Guardians in Default

Before

THE Government Bill on this subject has experienced various delays in reaching its second reading stage through the preoccupations arising out of the coal dispute. It is known to be aimed primarily at one body which has shown itself determined to stick at nothing in pursuit of a certain policy, but in point of form the Bill is quite general and will be capable of dealing with similar situations consequent upon other boards adopting a like policy. The measure, which stands in the names of Mr. Neville Chamberlain and Sir Kingsley Wood, has for its main purpose the reconstitution of a board of guardians, under certain circumstances. this Bill can operate it must have been made plain to the Minister of Health that the board under observation has ceased, or is acting in such a way as will render it unable, to discharge all or any of its functions. Where this state of things is existing, power is given to the Minister by order to appoint a new board. There is no qualification necessary for appointees and no particular numbers are limited. The appointments will be such as the Minister thinks fit to form a substitute-board in place of members whose offices will become vacant when the order constituting the new board is made. Their period of office is, however, limited to twelve months. Until the expiration of the term of office of the appointed guardians, no person can become a member of the board otherwise than by the Minister's appointment. It is left to the order of the Minister what is to happen as to the holding of an election of members to come into office when the appointed guardians period has determined, and if there be an election the order can also settle the length of time the newly elected guardians are to hold office. It is proposed that the appointed persons can be, as it were, placed on probation, for power is

afforded whereby their tenure of office can be extended from time to time for periods not exceeding six months. The exercise, however, of this particular power of extension is subject to the order being laid before both Houses and liable to an address praying for annulment. The rest of the Bill merely gives to the Minister the power to insert in an order all supplementary and consequential matter which he may consider necessary or expedient, and the obvious power to amend, vary, or revoke orders by means of subsequent orders. The appointed guardians, out of moneys in their hands, may, for the exercise of their powers and the discharge of their duties, be paid such remuneration as the Ministry may approve. The same may be said as to the travelling and subsistence allowances of persons appointed to advise the appointed guardians. There is a final clause which deals with liabilities incurred by boards of guardians through their clerk or other officer. If, before the date of an order, the clerk or officer has, on the directions of the Minister of Health, incurred liabilities in respect of the relief of the poor, the appointed guardians are enabled to discharge those liabilities out of any money in their hands.

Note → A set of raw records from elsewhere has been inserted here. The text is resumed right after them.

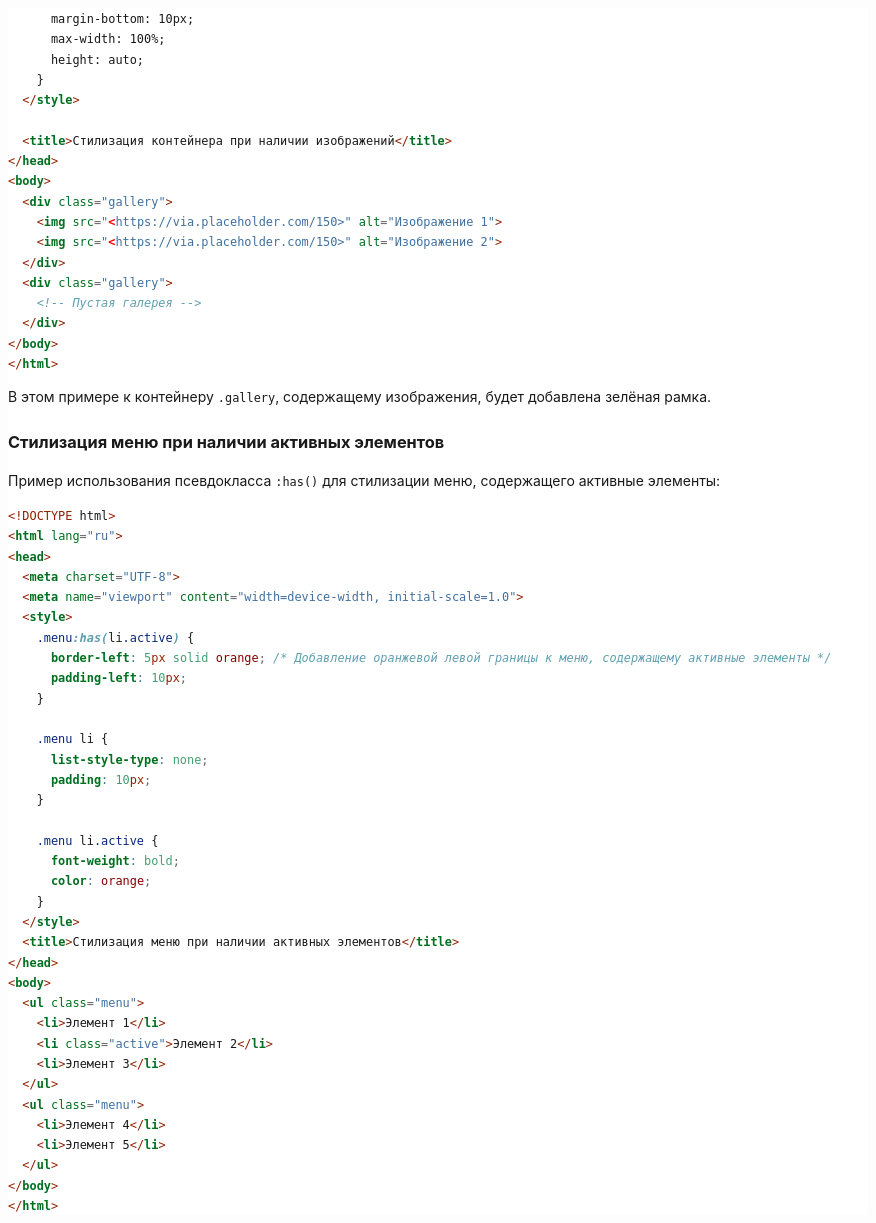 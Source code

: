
 ```html
      margin-bottom: 10px;
      max-width: 100%;
      height: auto;
    }
  </style>

  <title>Стилизация контейнера при наличии изображений</title>
</head>
<body>
  <div class="gallery">
    <img src="<https://via.placeholder.com/150>" alt="Изображение 1">
    <img src="<https://via.placeholder.com/150>" alt="Изображение 2">
  </div>
  <div class="gallery">
    <!-- Пустая галерея -->
  </div>
</body>
</html>

```

В этом примере к контейнеру `.gallery`, содержащему изображения, будет добавлена зелёная рамка.

### Стилизация меню при наличии активных элементов

Пример использования псевдокласса `:has()` для стилизации меню, содержащего активные элементы:

```html
<!DOCTYPE html>
<html lang="ru">
<head>
  <meta charset="UTF-8">
  <meta name="viewport" content="width=device-width, initial-scale=1.0">
  <style>
    .menu:has(li.active) {
      border-left: 5px solid orange; /* Добавление оранжевой левой границы к меню, содержащему активные элементы */
      padding-left: 10px;
    }

    .menu li {
      list-style-type: none;
      padding: 10px;
    }

    .menu li.active {
      font-weight: bold;
      color: orange;
    }
  </style>
  <title>Стилизация меню при наличии активных элементов</title>
</head>
<body>
  <ul class="menu">
    <li>Элемент 1</li>
    <li class="active">Элемент 2</li>
    <li>Элемент 3</li>
  </ul>
  <ul class="menu">
    <li>Элемент 4</li>
    <li>Элемент 5</li>
  </ul>
</body>
</html>
```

Indian and Colonial Divorce

THIS Bill was introduced in the Lords by Lord Birkenhead and is now before the Commons. It contains only three operative clauses, but they are somewhat lengthy. The first gives to the High Court in India, to which Part IX. of the Government of India Act applies, a jurisdiction to dissolve a marriage and to make orders as to damage, alimony, maintenance, custody of children, and costs, where the parties to the marriage are British subjects domiciled in England or Scotland, so long as the court in India would have such jurisdiction if the parties were domiciled in India. The grounds for dissolution must be according to English law, and the principles governing the court must be conformable to those actuating English courts. The petitioner must reside in India when the petition is presented, and the place of last residence of the parties must be there, and the marriage, or the adultery, or the crime complained of must have taken place in India. A court is enabled to refuse to hear a petition if the petitioner is unable to show that by reason of official duty, poverty, or of some other sufficient cause, he or she cannot take proceedings in the country of domicile, and the court must refuse if it is not satisfied that in the interests of justice it is desirable that the suit should be determined in India. Orders for alimony or maintenance or custody of children take effect in India on being made, but decrees and other orders require registration before having effect. Registration is to be effected in the High Court in England, or in the books of council and session in the case of the parties being domiciled in Scotland. Proceedings in India are to take place before a judge or one of two or more judges nominated by the Chief Justice of the Court, with the approval of the Lord Chancellor and appeal will lie to two judges similarly appointed, without prejudice to any right of ultimate appeal to the Privy Council. By order in Council this scheme may be extended to other British possessions other than the selfgoverning dominions.

OCCASIONAL NOTES

The Lord Chief Justice will open the Commission at Lewes on the second part of the South-Eastern Circuit on Monday next. When the business at this town is finished he will return to London and remain until the end of the present sittings.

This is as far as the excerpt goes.